GPU Parallelism 
---------------

.. admonition:: Overview
   :class: Overview

    * **Tutorial:** 30 min
    * **Exercises:** 10 min

        **Objectives:**
            #. Learn the general architecture of GPUs.
            #. Learn about the execution model of an NVIDIA GPU. 
            #. Learn about thread indexing in GPUs.
            #. Learn about streams in NVIDIA GPU.
            #. Learn about data movements in GPUs.

Gadi only has NVIDIA GPUs. So when we say GPUs we mean NVIDIA GPUs. Nevertheless, many concepts discussed here 
are the same across different vendors. While the CPU is optimized to do a single operation as fast as it 
can (low latency operation), the GPU is optimized to do a large number of slow operations (high throughput 
operation). GPUs are composed of multiple Streaming Multiprocessors (SMs), an on-chip L2 cache, and 
high-bandwidth DRAM. The SMs execute operations and the data and code are accessed from DRAM through the L2 cache.

.. image:: ../figs/SM.png

Each SM is organized into CUDA cores capable of doing specialized operations.

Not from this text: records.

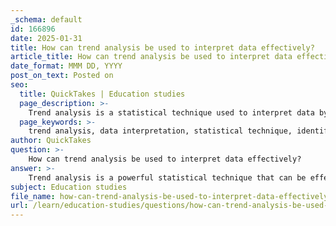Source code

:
 ```yaml
---
_schema: default
id: 166896
date: 2025-01-31
title: How can trend analysis be used to interpret data effectively?
article_title: How can trend analysis be used to interpret data effectively?
date_format: MMM DD, YYYY
post_on_text: Posted on
seo:
  title: QuickTakes | Education studies
  page_description: >-
    Trend analysis is a statistical technique used to interpret data by identifying patterns over time, forecasting future outcomes, understanding changes in behavior, and facilitating critical evaluation, especially in educational settings.
  page_keywords: >-
    trend analysis, data interpretation, statistical technique, identifying patterns, forecasting outcomes, understanding behavior changes, data visualization, critical thinking, educational data, performance metrics
author: QuickTakes
question: >-
    How can trend analysis be used to interpret data effectively?
answer: >-
    Trend analysis is a powerful statistical technique that can be effectively used to interpret data by identifying patterns or trends over time. Here are several ways in which trend analysis can enhance data interpretation:\n\n1. **Identifying Patterns**: By examining historical data, trend analysis allows educators and researchers to identify consistent patterns in student performance, attendance, or other metrics. For example, analyzing GPA trends over multiple semesters can reveal whether specific teaching methods or curricular changes have positively influenced student learning outcomes.\n\n2. **Forecasting Future Outcomes**: Trend analysis can be used to make predictions about future performance based on historical data. This is particularly useful in educational settings where understanding potential future trends can inform decision-making and resource allocation.\n\n3. **Understanding Changes in Behavior**: By analyzing trends, educators can gain insights into how student behaviors change over time. For instance, if data shows a decline in attendance correlating with lower GPAs, this trend can prompt interventions aimed at improving attendance.\n\n4. **Visual Representation**: Utilizing graphs and charts to visualize trends can make complex data more accessible. Effective data visualization techniques, such as line graphs or bar charts, can highlight trends clearly, making it easier for stakeholders to understand the implications of the data.\n\n5. **Critical Thinking and Evaluation**: Trend analysis encourages critical thinking by prompting educators to evaluate the reliability of the data and consider the implications of observed trends. This can lead to more informed decisions regarding teaching strategies and curriculum development.\n\n6. **Data Points and Relationships**: By focusing on the data points plotted on graphs, trend analysis helps in understanding the significance of these points in representing information or trends. It allows for the identification of relationships between different variables, such as the impact of class attendance on GPA.\n\nIn summary, trend analysis serves as a vital tool in interpreting data effectively by revealing patterns, forecasting outcomes, and facilitating critical evaluation of educational practices. By leveraging these insights, educators can enhance their teaching strategies and improve student performance.
subject: Education studies
file_name: how-can-trend-analysis-be-used-to-interpret-data-effectively.md
url: /learn/education-studies/questions/how-can-trend-analysis-be-used-to-interpret-data-effectively
---
```


&nbsp;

.. image:: ../figs/cuda_cores.png

GPU Execution Model
*******************

Each GPU kernels are launched with a set of threads. The threads can be organized into blocks, and the blocks 
can be organized into a grid. The maximum number of threads a block can have will depend on the GPU generation. 

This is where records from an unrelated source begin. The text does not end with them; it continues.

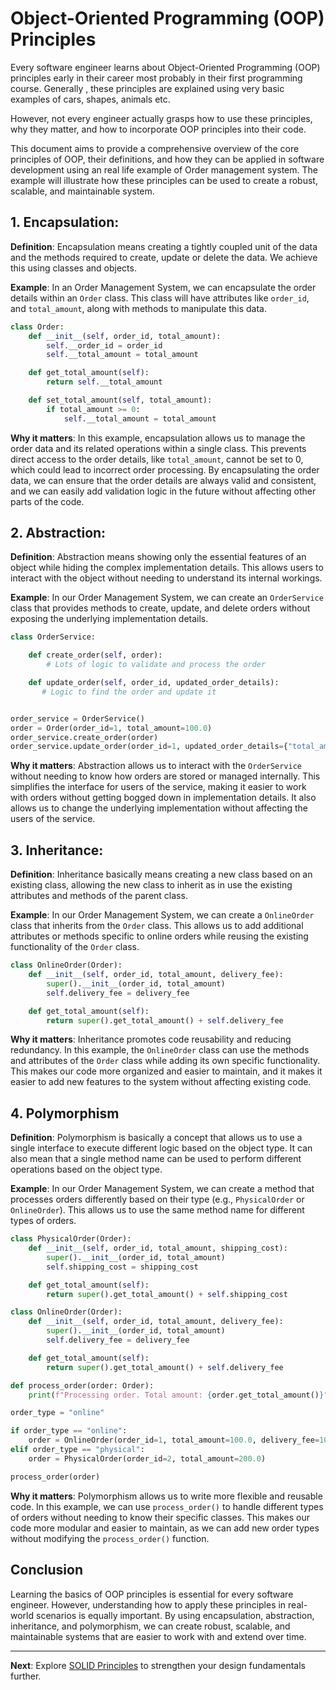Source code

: # Object-Oriented Programming (OOP) Principles

Every software engineer learns about Object-Oriented Programming (OOP) principles early in their career most probably in their first programming course. Generally , these principles are explained using very basic examples of cars, shapes, animals etc.

However,
not every engineer actually grasps how to use these principles, why they matter, and how to incorporate OOP principles into their code.

This document aims to provide a comprehensive overview of the core principles of OOP, their definitions, and how they can be applied in software development using an real life example of Order management system. The example will illustrate how these principles can be used to create a robust, scalable, and maintainable system.

## 1. Encapsulation:

**Definition**: Encapsulation means creating a tightly coupled unit of the data and the methods required to create, update or delete the data. We achieve this using classes and objects.

**Example**: In an Order Management System, we can encapsulate the order details within an `Order` class. This class will have attributes like `order_id`, and `total_amount`, along with methods to manipulate this data.

```python
class Order:
    def __init__(self, order_id, total_amount):
        self.__order_id = order_id
        self.__total_amount = total_amount

    def get_total_amount(self):
        return self.__total_amount

    def set_total_amount(self, total_amount):
        if total_amount >= 0:
            self.__total_amount = total_amount

```

**Why it matters**: In this example, encapsulation allows us to manage the order data and its related operations within a single class. This prevents direct access to the order details, like `total_amount`, cannot be set to 0, which could lead to incorrect order processing. By encapsulating the order data, we can ensure that the order details are always valid and consistent, and we can easily add validation logic in the future without affecting other parts of the code.

## 2. Abstraction:

**Definition**: Abstraction means showing only the essential features of an object while hiding the complex implementation details. This allows users to interact with the object without needing to understand its internal workings.

**Example**: In our Order Management System, we can create an `OrderService` class that provides methods to create, update, and delete orders without exposing the underlying implementation details.

```python
class OrderService:

    def create_order(self, order):
        # Lots of logic to validate and process the order

    def update_order(self, order_id, updated_order_details):
       # Logic to find the order and update it


order_service = OrderService()
order = Order(order_id=1, total_amount=100.0)
order_service.create_order(order)
order_service.update_order(order_id=1, updated_order_details={"total_amount": 150.0})
```

**Why it matters**: Abstraction allows us to interact with the `OrderService` without needing to know how orders are stored or managed internally. This simplifies the interface for users of the service, making it easier to work with orders without getting bogged down in implementation details. It also allows us to change the underlying implementation without affecting the users of the service.

## 3. Inheritance:

**Definition**: Inheritance basically means creating a new class based on an existing class, allowing the new class to inherit as in use the existing attributes and methods of the parent class.

**Example**: In our Order Management System, we can create a `OnlineOrder` class that inherits from the `Order` class. This allows us to add additional attributes or methods specific to online orders while reusing the existing functionality of the `Order` class.

```python
class OnlineOrder(Order):
    def __init__(self, order_id, total_amount, delivery_fee):
        super().__init__(order_id, total_amount)
        self.delivery_fee = delivery_fee

    def get_total_amount(self):
        return super().get_total_amount() + self.delivery_fee
```

**Why it matters**: Inheritance promotes code reusability and reducing redundancy. In this example, the `OnlineOrder` class can use the methods and attributes of the `Order` class while adding its own specific functionality. This makes our code more organized and easier to maintain, and it makes it easier to add new features to the system without affecting existing code.

## 4. Polymorphism

**Definition**: Polymorphism is basically a concept that allows us to use a single interface to execute different logic based on the object type. It can also mean that a single method name can be used to perform different operations based on the object type.

**Example**: In our Order Management System, we can create a method that processes orders differently based on their type (e.g., `PhysicalOrder` or `OnlineOrder`). This allows us to use the same method name for different types of orders.

```python
class PhysicalOrder(Order):
    def __init__(self, order_id, total_amount, shipping_cost):
        super().__init__(order_id, total_amount)
        self.shipping_cost = shipping_cost

    def get_total_amount(self):
        return super().get_total_amount() + self.shipping_cost

class OnlineOrder(Order):
    def __init__(self, order_id, total_amount, delivery_fee):
        super().__init__(order_id, total_amount)
        self.delivery_fee = delivery_fee

    def get_total_amount(self):
        return super().get_total_amount() + self.delivery_fee

def process_order(order: Order):
    print(f"Processing order. Total amount: {order.get_total_amount()}")

order_type = "online"

if order_type == "online":
    order = OnlineOrder(order_id=1, total_amount=100.0, delivery_fee=10.0)
elif order_type == "physical":
    order = PhysicalOrder(order_id=2, total_amount=200.0)

process_order(order)
```

**Why it matters**: Polymorphism allows us to write more flexible and reusable code. In this example, we can use `process_order()` to handle different types of orders without needing to know their specific classes. This makes our code more modular and easier to maintain, as we can add new order types without modifying the `process_order()` function.

## Conclusion

Learning the basics of OOP principles is essential for every software engineer. However, understanding how to apply these principles in real-world scenarios is equally important. By using encapsulation, abstraction, inheritance, and polymorphism, we can create robust, scalable, and maintainable systems that are easier to work with and extend over time.

---

**Next**: Explore [SOLID Principles](../02_SOLID_Principles/README.md) to strengthen your design fundamentals further.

.. image:: ../figs/blocks.png

A block can be executed only in one SM, but an SM can have multiple blocks simultaneously. The maximum number 
of blocks an SM can host will depend on the GPU generation. Since an SM can execute multiple thread blocks 
concurrently, it is always a good idea to launch a kernel with blocks several times higher than the number 
of SMs. 

.. image:: ../figs/wave.png

**Wave** is the number of thread blocks that run concurrently. So if we have 12 SMs and we launch a kernel 
with 8 blocks, with an occupancy of 1 block per SM, there will be two waves.


Thread Indexing
***************

Threads, blocks, and grids are organized in three dimensions: x, y, and z. For simplicity, we will use only 
two dimensions.

**Dimensions**:

1.  *gridDim.x* — blocks in the x dimension of the grid 
2.  *gridDim.y* — blocks in the y dimension of the grid 
3.  *blockDim.x* — threads in the x dimension of the block 
4.  *blockDim.y* — threads in the y dimension of the block 

**Indexing**: 

1.  *blockIdx.x* — block index in x dimension 
2.  *blockIdx.y* — block index in y dimension 
3.  *threadIdx.x* — thread index in x dimension 
4.  *threadIdx.y* — thread index in y dimension 

How do we assign a unique thread id to each thread?
***************************************************

.. image:: ../figs/thread_index.drawio.png


1. Find the blockId --> 
.. code-block:: console
    blockId  = (gridDim.y * blockIdx.x) + blockIdx.y

2. Using the blockId, find the threadId 
.. code-block:: console
    threadId = [(blockDim.x * blockDim.y) * blockId] + [(blockDim.y * threadIdx.x) + threadIdx.y]

Warps and Warp Schedulers
*************************

While we can arrange the threads in any order, the SM schedules the threads as **Warps**, and each warp 
contains 32 threads. For example, if you launch a block with 256 threads, those 256 threads are arranged as 
8 warps (256/8). All the threads in the same warp can only execute the same instruction at a given time. 
For example, if we have a program

.. code-block:: console
    a = b + c
    d = x * y

*All* the threads in the warp should finish executing the addition operation, only then can the threads 
execute the multiplication operation. Depending on the generation of the GPU, it may contain more than one 
warp scheduler. For instance, in the *Fermi GPU*, each SM features two warp schedulers and two instruction 
dispatch units. This allows two warps to be issued and executed concurrently. It is always a good idea to 
consider the warp size (32) and the maximum number of concurrent warps possible when deciding the block size.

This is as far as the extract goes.